(Saved data entries)
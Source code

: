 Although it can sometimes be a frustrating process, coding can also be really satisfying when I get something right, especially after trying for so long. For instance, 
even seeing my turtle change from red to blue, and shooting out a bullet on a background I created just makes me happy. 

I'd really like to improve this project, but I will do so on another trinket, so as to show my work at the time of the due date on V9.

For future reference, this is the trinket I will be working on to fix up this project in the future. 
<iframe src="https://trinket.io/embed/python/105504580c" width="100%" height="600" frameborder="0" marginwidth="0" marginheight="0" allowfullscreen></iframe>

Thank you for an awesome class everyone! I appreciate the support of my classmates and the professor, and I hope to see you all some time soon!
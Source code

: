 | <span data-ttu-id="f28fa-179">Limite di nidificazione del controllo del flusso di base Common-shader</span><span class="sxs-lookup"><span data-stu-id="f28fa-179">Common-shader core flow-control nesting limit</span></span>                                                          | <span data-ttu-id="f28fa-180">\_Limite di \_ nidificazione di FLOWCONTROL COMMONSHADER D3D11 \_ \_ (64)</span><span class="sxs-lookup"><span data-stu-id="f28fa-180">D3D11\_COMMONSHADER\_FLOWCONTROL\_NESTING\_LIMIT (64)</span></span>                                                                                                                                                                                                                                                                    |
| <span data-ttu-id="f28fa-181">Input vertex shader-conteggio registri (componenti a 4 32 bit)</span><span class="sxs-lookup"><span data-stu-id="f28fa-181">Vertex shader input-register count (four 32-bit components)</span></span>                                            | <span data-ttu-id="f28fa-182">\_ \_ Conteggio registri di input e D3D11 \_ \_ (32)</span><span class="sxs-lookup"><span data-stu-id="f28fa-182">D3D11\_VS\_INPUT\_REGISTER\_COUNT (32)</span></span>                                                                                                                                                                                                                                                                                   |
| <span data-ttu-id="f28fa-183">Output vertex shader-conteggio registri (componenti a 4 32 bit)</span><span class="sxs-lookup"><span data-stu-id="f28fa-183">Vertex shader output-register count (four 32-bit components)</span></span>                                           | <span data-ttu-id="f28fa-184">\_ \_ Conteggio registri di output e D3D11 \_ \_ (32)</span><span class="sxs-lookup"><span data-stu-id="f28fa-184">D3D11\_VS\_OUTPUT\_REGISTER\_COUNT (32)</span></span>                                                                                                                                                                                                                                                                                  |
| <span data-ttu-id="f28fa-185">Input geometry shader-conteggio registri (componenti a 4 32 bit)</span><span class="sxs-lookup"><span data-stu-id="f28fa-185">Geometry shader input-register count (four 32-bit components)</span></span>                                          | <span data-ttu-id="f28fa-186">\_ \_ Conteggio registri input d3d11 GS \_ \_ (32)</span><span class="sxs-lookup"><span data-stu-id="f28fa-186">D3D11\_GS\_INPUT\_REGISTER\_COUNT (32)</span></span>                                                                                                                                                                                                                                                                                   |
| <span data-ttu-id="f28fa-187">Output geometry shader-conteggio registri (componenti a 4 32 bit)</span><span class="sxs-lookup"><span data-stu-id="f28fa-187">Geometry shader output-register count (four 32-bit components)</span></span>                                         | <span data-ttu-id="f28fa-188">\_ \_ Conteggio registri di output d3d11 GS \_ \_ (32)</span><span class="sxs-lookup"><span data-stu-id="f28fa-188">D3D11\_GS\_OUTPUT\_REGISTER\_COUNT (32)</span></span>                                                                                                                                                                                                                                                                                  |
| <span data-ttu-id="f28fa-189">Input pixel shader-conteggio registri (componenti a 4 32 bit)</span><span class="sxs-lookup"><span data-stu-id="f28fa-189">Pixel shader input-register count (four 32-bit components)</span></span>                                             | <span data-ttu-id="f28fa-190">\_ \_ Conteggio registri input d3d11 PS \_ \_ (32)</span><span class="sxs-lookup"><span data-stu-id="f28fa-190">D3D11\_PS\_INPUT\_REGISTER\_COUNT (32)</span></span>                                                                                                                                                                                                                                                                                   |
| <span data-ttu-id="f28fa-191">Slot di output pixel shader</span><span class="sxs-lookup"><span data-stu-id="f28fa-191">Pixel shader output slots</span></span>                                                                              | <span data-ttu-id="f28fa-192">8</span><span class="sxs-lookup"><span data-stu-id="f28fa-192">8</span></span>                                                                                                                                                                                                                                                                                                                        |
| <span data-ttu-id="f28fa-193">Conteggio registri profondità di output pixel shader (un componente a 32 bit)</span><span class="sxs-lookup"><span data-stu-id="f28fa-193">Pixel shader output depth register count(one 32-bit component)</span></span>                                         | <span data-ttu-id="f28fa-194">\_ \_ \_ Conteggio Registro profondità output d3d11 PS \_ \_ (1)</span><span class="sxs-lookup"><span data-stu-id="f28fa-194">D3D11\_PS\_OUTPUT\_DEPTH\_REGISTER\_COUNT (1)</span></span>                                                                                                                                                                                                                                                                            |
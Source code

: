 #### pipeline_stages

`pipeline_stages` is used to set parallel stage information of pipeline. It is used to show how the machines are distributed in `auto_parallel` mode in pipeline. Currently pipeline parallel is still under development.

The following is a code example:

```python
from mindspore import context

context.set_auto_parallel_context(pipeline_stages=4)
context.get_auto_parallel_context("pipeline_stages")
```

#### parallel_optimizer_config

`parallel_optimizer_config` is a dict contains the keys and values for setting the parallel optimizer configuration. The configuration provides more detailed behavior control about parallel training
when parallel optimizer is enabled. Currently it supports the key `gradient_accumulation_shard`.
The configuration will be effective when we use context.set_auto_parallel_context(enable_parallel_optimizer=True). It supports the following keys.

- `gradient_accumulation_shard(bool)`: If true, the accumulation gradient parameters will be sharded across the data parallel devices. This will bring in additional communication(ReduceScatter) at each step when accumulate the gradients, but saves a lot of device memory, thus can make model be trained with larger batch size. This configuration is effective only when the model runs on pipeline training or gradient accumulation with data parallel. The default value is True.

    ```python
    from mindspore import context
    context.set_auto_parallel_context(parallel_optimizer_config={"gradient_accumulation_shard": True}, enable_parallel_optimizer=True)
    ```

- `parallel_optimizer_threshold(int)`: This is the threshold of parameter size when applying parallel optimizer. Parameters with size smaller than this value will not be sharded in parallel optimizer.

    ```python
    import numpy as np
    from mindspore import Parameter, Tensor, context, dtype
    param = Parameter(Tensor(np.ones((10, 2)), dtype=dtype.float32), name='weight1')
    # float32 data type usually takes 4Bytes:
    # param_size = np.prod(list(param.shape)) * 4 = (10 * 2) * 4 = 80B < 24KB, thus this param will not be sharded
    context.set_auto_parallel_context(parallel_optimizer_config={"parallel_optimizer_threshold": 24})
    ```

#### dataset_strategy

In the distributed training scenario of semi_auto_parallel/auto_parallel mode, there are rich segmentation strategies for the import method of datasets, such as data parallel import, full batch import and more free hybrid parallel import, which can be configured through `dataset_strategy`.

**Exercise details:** Every line of the entries above that includes "project" should be copied.

**Output of the exercise:**
I'd really like to improve this project, but I will do so on another trinket, so as to show my work at the time of the due date on V9.
For future reference, this is the trinket I will be working on to fix up this project in the future. 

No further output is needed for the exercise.